Enter "Federation Metadata Address"
https://auth.domain.com/FederationMetadata/2007-06/FederationMetadata.xml
and click Next.
Enter the display name, CRM IFD Relying Party, and click Next.
Click Next and leave the options unchecked.
Go ahead and click Next.
Just close it.
In the newly added relying party trust, right-click and click "Edit Statement Issuance Policy".
Click "Add Rule".
Select "Go through or screen incoming statements" and click Next.
Choose a claim rule name, Pass Thrungh UPN, and select "UPN" in the "Incoming Claim Type Selection" below.
To add the second one, select "Experience or filter incoming statements" and click Next.
Choose a claim rule name, Pass Through Primary SID, select "Primary SID" in the "Incoming Claim Type Selection" below, and click Finish.

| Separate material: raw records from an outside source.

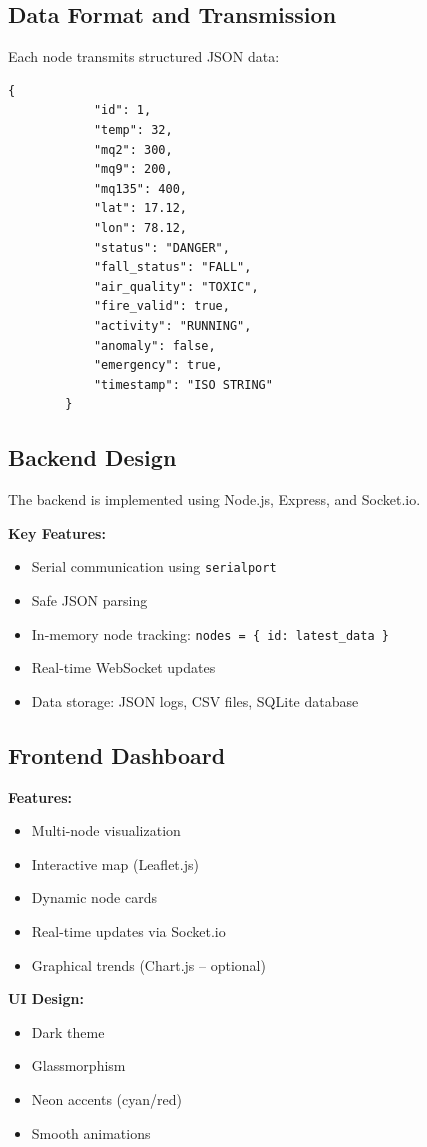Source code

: \documentclass[12pt,a4paper]{article}
\begin{document}
	\subsection{Data Format and Transmission}
	Each node transmits structured JSON data:
	
	\begin{lstlisting}[language={}]
		{
			"id": 1,
			"temp": 32,
			"mq2": 300,
			"mq9": 200,
			"mq135": 400,
			"lat": 17.12,
			"lon": 78.12,
			"status": "DANGER",
			"fall_status": "FALL",
			"air_quality": "TOXIC",
			"fire_valid": true,
			"activity": "RUNNING",
			"anomaly": false,
			"emergency": true,
			"timestamp": "ISO STRING"
		}
	\end{lstlisting}
	
	\subsection{Backend Design}
	The backend is implemented using Node.js, Express, and Socket.io.
	
	\noindent\textbf{Key Features:}
	\begin{itemize}
		\item Serial communication using \texttt{serialport}
		\item Safe JSON parsing
		\item In-memory node tracking: \texttt{nodes = \{ id: latest\_data \}}
		\item Real-time WebSocket updates
		\item Data storage: JSON logs, CSV files, SQLite database
	\end{itemize}
	
	\subsection{Frontend Dashboard}
	
	\noindent\textbf{Features:}
	\begin{itemize}
		\item Multi-node visualization
		\item Interactive map (Leaflet.js)
		\item Dynamic node cards
		\item Real-time updates via Socket.io
		\item Graphical trends (Chart.js -- optional)
	\end{itemize}
	
	\noindent\textbf{UI Design:}
	\begin{itemize}
		\item Dark theme
		\item Glassmorphism
		\item Neon accents (cyan/red)
		\item Smooth animations
	\end{itemize}
	
\end{document}
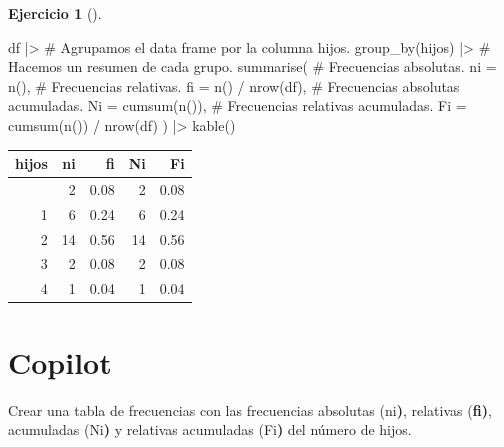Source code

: \documentclass[
  a4paper,
]{scrreport}
\newenvironment{Shaded}{\begin{snugshade}}{\end{snugshade}}
\newcommand{\AttributeTok}[1]{\textcolor[rgb]{0.40,0.45,0.13}{#1}}
\newcommand{\CommentTok}[1]{\textcolor[rgb]{0.37,0.37,0.37}{#1}}
\newcommand{\ControlFlowTok}[1]{\textcolor[rgb]{0.00,0.23,0.31}{\textbf{#1}}}
\newcommand{\ErrorTok}[1]{\textcolor[rgb]{0.68,0.00,0.00}{#1}}
\newcommand{\ExtensionTok}[1]{\textcolor[rgb]{0.00,0.23,0.31}{#1}}
\newcommand{\FunctionTok}[1]{\textcolor[rgb]{0.28,0.35,0.67}{#1}}
\newcommand{\KeywordTok}[1]{\textcolor[rgb]{0.00,0.23,0.31}{\textbf{#1}}}
\newcommand{\NormalTok}[1]{\textcolor[rgb]{0.00,0.23,0.31}{#1}}
\newcommand{\SpecialCharTok}[1]{\textcolor[rgb]{0.37,0.37,0.37}{#1}}
\theoremstyle{definition}
\newtheorem{exercise}{Ejercicio}[chapter]
\theoremstyle{remark}
\begin{document}
\begin{exercise}[]
\begin{enumerate}
\begin{tcolorbox}
\begin{Shaded}
\begin{Highlighting}[]
\NormalTok{df }\SpecialCharTok{|\textgreater{}}
    \CommentTok{\# Agrupamos el data frame por la columna hijos.}
    \FunctionTok{group\_by}\NormalTok{(hijos) }\SpecialCharTok{|\textgreater{}}
    \CommentTok{\# Hacemos un resumen de cada grupo.}
    \FunctionTok{summarise}\NormalTok{(}
        \CommentTok{\# Frecuencias absolutas.}
        \AttributeTok{ni =} \FunctionTok{n}\NormalTok{(),}
        \CommentTok{\# Frecuencias relativas.}
        \AttributeTok{fi =} \FunctionTok{n}\NormalTok{() }\SpecialCharTok{/} \FunctionTok{nrow}\NormalTok{(df),}
        \CommentTok{\# Frecuencias absolutas acumuladas.}
        \AttributeTok{Ni =} \FunctionTok{cumsum}\NormalTok{(}\FunctionTok{n}\NormalTok{()),}
        \CommentTok{\# Frecuencias relativas acumuladas.}
        \AttributeTok{Fi =} \FunctionTok{cumsum}\NormalTok{(}\FunctionTok{n}\NormalTok{()) }\SpecialCharTok{/} \FunctionTok{nrow}\NormalTok{(df)}
\NormalTok{    ) }\SpecialCharTok{|\textgreater{}} 
    \FunctionTok{kable}\NormalTok{()}
\end{Highlighting}
\end{Shaded}

  \begin{longtable}[]{@{}rrrrr@{}}
  \toprule\noalign{}
  hijos & ni & fi & Ni & Fi \\
  \midrule\noalign{}
  \endhead
  \bottomrule\noalign{}
  \endlastfoot
  0 & 2 & 0.08 & 2 & 0.08 \\
  1 & 6 & 0.24 & 6 & 0.24 \\
  2 & 14 & 0.56 & 14 & 0.56 \\
  3 & 2 & 0.08 & 2 & 0.08 \\
  4 & 1 & 0.04 & 1 & 0.04 \\
  \end{longtable}

  \section{Copilot}

\begin{Shaded}
\begin{Highlighting}[]
\ExtensionTok{Crear}\NormalTok{ una tabla de frecuencias con las frecuencias absolutas }\ErrorTok{(}\ExtensionTok{ni}\KeywordTok{)}\ExtensionTok{,}\NormalTok{ relativas  }\ErrorTok{(}\ControlFlowTok{fi}\KeywordTok{)}\ExtensionTok{,}\NormalTok{ acumuladas }\ErrorTok{(}\ExtensionTok{Ni}\KeywordTok{)} \ExtensionTok{y}\NormalTok{ relativas acumuladas }\ErrorTok{(}\ExtensionTok{Fi}\KeywordTok{)} \ExtensionTok{del}\NormalTok{ número de hijos.}
\end{Highlighting}
\end{Shaded}


\end{tcolorbox}
\end{enumerate}
\end{exercise}
\end{document}

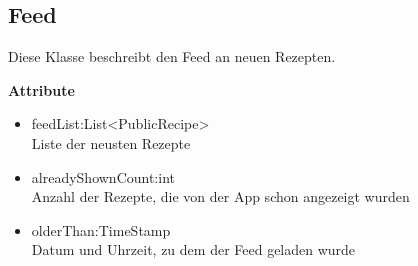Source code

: 

\subsection{Feed}
Diese Klasse beschreibt den Feed an neuen Rezepten.

\textbf{Attribute}
\begin{itemize}[nosep]
	\item feedList:List<PublicRecipe> \\ Liste der neusten Rezepte
	\item alreadyShownCount:int \\ Anzahl der Rezepte, die von der App schon angezeigt wurden
	\item olderThan:TimeStamp \\ Datum und Uhrzeit, zu dem der Feed geladen wurde
\end{itemize}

Add the third one, select "Convert Incoming Claims", and click Next.
Choose a claim rule name, Transform Windows Account Name To Name, select "Windows Account Name" for "Incoming Claim Type", select "Name" for "Outgoing Claim Type", and click Finish.
Click Apply and OK.
Add: dynamics organization name.domain name.com
to the dns or hosts file for analysis, and then test whether the access can be successful. At this point, all configurations are complete.